Am Abend des 9. Novembers 1989 verkündete Günter Schabowski, damaliger Sekretär für Informationswesen der DDR an einer Pressekonferenz den Fall der Berliner Mauer.
Noch in der selben Nacht strömten tausende Menschen aus Ostberlin über die Grenze, um sich umzuschauen und Verwandte und Freund*innen zu treffen. Das Interesse in Westberlin hingegen habe sich damals stark in Grenzen gehalten, sagt Annette Schuhmann, Redaktorin von Zeitgeschichte-online und wissenschaftliche Mitarbeiterin am Zentrum für Zeithistorische Forschung in Potsdam.
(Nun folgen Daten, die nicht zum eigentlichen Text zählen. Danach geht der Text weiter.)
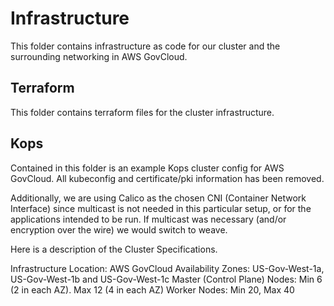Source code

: # Infrastructure

This folder contains infrastructure as code for our cluster and the surrounding networking in AWS GovCloud.

## Terraform

This folder contains terraform files for the cluster infrastructure.

## Kops

Contained in this folder is an example Kops cluster config for AWS GovCloud. All kubeconfig and certificate/pki information has been removed.

Additionally, we are using Calico as the chosen CNI (Container Network Interface) since multicast is not needed in this particular setup, or for the applications intended to be run.  If multicast was necessary (and/or encryption over the wire) we would switch to weave.

Here is a description of the Cluster Specifications.

Infrastructure Location: AWS GovCloud
Availability Zones: US-Gov-West-1a, US-Gov-West-1b and US-Gov-West-1c
Master (Control Plane) Nodes: Min 6 (2 in each AZ). Max 12 (4 in each AZ)
Worker Nodes: Min 20, Max 40


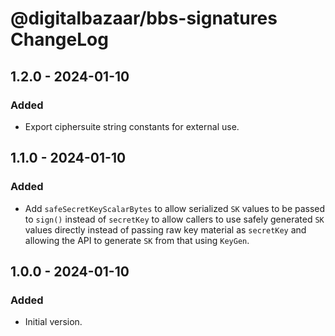 # @digitalbazaar/bbs-signatures ChangeLog

## 1.2.0 - 2024-01-10

### Added
- Export ciphersuite string constants for external use.

## 1.1.0 - 2024-01-10

### Added
- Add `safeSecretKeyScalarBytes` to allow serialized `SK`
  values to be passed to `sign()` instead of `secretKey`
  to allow callers to use safely generated `SK` values
  directly instead of passing raw key material as `secretKey`
  and allowing the API to generate `SK` from that using `KeyGen`.

## 1.0.0 - 2024-01-10

### Added
- Initial version.
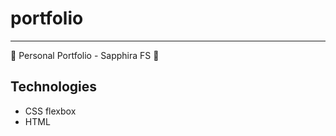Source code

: # portfolio
_______

:small_blue_diamond: Personal Portfolio - Sapphira FS :small_blue_diamond:

## Technologies

* CSS flexbox
* HTML

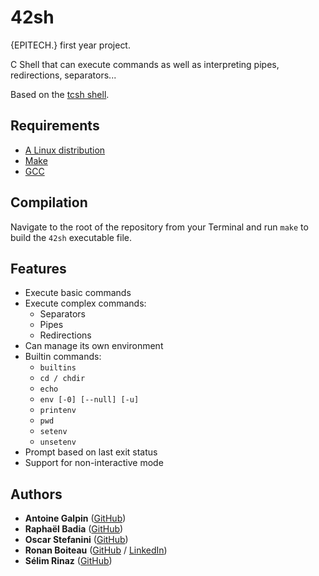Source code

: # 42sh

{EPITECH.} first year project.

C Shell that can execute commands as well as interpreting pipes, redirections, separators...

Based on the [tcsh shell](https://en.wikipedia.org/wiki/Tcsh).

## Requirements

 - [A Linux distribution](https://en.wikipedia.org/wiki/Linux_distribution)
 - [Make](https://www.gnu.org/software/make/)
 - [GCC](https://gcc.gnu.org/)

## Compilation

Navigate to the root of the repository from your Terminal and run `make` to build the `42sh` executable file.

## Features
 - Execute basic commands
 - Execute complex commands:
   - Separators
   - Pipes
   - Redirections
 - Can manage its own environment
 - Builtin commands:
   - `builtins`
   - `cd / chdir`
   - `echo`
   - `env [-0] [--null] [-u]`
   - `printenv`
   - `pwd`
   - `setenv`
   - `unsetenv`
 - Prompt based on last exit status
 - Support for non-interactive mode

## Authors

* **Antoine Galpin** ([GitHub](https://github.com/Linezek/))
* **Raphaël Badia** ([GitHub](https://github.com/RaphaelBadia))
* **Oscar Stefanini** ([GitHub](https://github.com/Ostefanini/))
* **Ronan Boiteau** ([GitHub](https://github.com/ronanboiteau) / [LinkedIn](https://www.linkedin.com/in/ronanboiteau/))
* **Sélim Rinaz** ([GitHub](https://github.com/rinaz-a))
Schuhmann selber hatte die DDR einige Monate vor dem Maurfall verlassen, weil sie Geschichte studieren wollte. In der DDR war ihr dies nicht vergönnt, weil Geschichte in der DDR ein hochpolitisiertes Fach war und sie nicht Mitglied der kommunistischen Freien Deutschen Jugend war.
Die Berliner Mauer wurde im Jahre 1961 errichtet, um die Fluchtbewegungen aus dem Osten nach Westdeutschland zu unterbinden. Sie machte Westberlin zur Enklave der Westmächte, und gilt als eines der wichtigsten Symbole des Kalten Krieges.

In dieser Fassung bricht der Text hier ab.